Trauma-focused cognitive behavioural therapy for abused children with posttraumatic stress disorder : development and evaluation of a manualised treatment programme : a thesis presented in partial fulfilment of the requirements for the degree of Doctor of Philosophy in Psychology at Massey University, Albany, New Zealand
A manualised trauma-focused cognitive behavioural therapy (TF-CBT) programme was
developed for multiply-abused children diagnosed with posttraumatic stress disorder
(PTSD; Feather & Ronan, 2004) referred to the specialist clinic of the statutory child
protection agency in New Zealand. The TF-CBT protocol was based on: (1) a review
of the history of child abuse (CA) and child protection in New Zealand and
internationally, with particular reference to professional developments and the role of
psychologists in ameliorating CA; (2) a conceptualisation of the clinical presentation of CA in children; (3) a review of the field of psychotraumatology and theoretical models,
including locally developed, relevant to the development of a treatment programme for
traumatised abused children in a child protection setting in New Zealand; and (4) a
review of evidence-based practice, treatment outcome models, and current empirical
research related to developing an effective treatment model in this area. The locally
developed TF-CBT programme built on efficacious treatments for child anxiety and
PTSD as a result of sexual abuse. It encompasses psychosocial strengthening, coping skills training, gradual exposure using expressive modalities, and special issues relevant to trauma and abuse.
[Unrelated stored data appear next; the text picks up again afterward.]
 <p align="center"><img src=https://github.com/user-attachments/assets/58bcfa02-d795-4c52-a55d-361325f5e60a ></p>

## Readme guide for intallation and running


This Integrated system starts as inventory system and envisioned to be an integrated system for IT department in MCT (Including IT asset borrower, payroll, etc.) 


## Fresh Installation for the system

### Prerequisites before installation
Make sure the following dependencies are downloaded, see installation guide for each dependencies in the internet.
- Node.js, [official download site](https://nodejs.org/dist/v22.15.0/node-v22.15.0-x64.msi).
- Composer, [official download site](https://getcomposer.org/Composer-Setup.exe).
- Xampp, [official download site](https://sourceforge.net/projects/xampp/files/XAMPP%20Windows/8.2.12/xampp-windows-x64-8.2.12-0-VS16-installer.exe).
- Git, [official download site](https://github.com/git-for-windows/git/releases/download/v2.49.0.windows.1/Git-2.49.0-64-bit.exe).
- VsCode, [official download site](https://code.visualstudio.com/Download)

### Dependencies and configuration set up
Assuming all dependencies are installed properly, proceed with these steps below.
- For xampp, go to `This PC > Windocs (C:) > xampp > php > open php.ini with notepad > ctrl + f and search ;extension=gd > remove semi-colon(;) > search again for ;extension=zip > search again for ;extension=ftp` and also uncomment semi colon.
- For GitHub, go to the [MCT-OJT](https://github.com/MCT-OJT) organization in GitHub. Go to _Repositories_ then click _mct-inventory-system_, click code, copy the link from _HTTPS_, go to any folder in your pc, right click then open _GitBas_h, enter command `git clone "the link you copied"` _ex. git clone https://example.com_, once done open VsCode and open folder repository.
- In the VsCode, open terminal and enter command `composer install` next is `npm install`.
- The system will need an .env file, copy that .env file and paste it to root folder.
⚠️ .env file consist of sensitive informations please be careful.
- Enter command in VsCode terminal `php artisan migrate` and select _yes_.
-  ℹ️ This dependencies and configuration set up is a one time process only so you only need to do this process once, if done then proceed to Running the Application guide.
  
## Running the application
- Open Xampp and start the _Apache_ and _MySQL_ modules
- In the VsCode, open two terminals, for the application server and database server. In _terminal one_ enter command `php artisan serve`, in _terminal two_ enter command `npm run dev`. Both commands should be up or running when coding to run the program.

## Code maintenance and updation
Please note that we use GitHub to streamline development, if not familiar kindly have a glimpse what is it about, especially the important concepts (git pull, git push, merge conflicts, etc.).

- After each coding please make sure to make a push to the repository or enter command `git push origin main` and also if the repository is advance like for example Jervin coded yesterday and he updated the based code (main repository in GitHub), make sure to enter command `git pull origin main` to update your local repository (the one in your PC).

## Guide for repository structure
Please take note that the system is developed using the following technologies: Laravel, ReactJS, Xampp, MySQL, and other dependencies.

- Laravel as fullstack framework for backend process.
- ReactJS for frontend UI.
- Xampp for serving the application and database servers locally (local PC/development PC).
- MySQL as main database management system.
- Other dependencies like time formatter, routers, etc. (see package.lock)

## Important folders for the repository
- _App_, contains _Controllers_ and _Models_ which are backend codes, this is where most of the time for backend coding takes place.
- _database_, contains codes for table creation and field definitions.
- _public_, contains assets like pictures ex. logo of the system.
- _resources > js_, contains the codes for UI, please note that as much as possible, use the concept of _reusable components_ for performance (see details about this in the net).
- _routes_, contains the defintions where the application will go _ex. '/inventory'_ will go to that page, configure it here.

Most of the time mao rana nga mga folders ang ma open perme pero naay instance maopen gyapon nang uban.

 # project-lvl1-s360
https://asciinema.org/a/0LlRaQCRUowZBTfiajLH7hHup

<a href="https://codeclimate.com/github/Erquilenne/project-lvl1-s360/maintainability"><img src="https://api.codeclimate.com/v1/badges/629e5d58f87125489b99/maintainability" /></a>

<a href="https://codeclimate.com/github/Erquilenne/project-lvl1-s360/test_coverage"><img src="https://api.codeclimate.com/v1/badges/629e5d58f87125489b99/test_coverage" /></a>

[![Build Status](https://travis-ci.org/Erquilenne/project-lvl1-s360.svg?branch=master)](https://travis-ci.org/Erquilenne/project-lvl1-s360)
A “scientist-practitioner” approach to local clinical research was used to evaluate the
programme. A single-case multiple-baseline design demonstrated the controlling
effects of the treatment across four studies; each comprising four typically-referred multiply-abused children aged 9-15 years who met diagnostic criteria for PTSD.
Parent/caregivers were involved in treatment sessions. Study 1 was a pilot with four
Pakeha/New Zealand European children; Study 2 trialled the protocol with two Maori
and two Samoan children; Study 3 was an evaluation of the developed protocol with a
multicultural group of typically-referred children; and Study 4 was an evaluation with
other therapists delivering the manualised programme.
Despite some methodological difficulties related to conducting research in a setting of this nature, the overall results indicate a good deal of promise. Across the four studies, for the majority of children treated, PTSD symptoms decreased and child coping
increased. Where follow-up data was available, gains generally maintained or improved over 3-, 6-, and 12-month intervals.
Recommendations are made about further applications of this TF-CBT programme,
including the interweaving of cultural models with TF-CBT, and development and
evaluation of the protocol in other settings. Implications of the current research are discussed in terms of recognition of the crucial importance of evidence-based practice in CA/child protection settings, and the contribution psychologists and therapists can make to ensure quality outcomes for this most vulnerable population of children and families.